## [Directions for this task]
Repeat the data exactly as it appears.

---- Provided information

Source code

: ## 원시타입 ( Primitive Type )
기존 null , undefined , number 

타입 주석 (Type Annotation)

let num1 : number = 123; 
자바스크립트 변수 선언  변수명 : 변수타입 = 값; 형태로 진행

--------

## [Answer area]
Source code

: ## 원시타입 ( Primitive Type )
기존 null , undefined , number 

타입 주석 (Type Annotation)

let num1 : number = 123; 
자바스크립트 변수 선언  변수명 : 변수타입 = 값; 형태로 진행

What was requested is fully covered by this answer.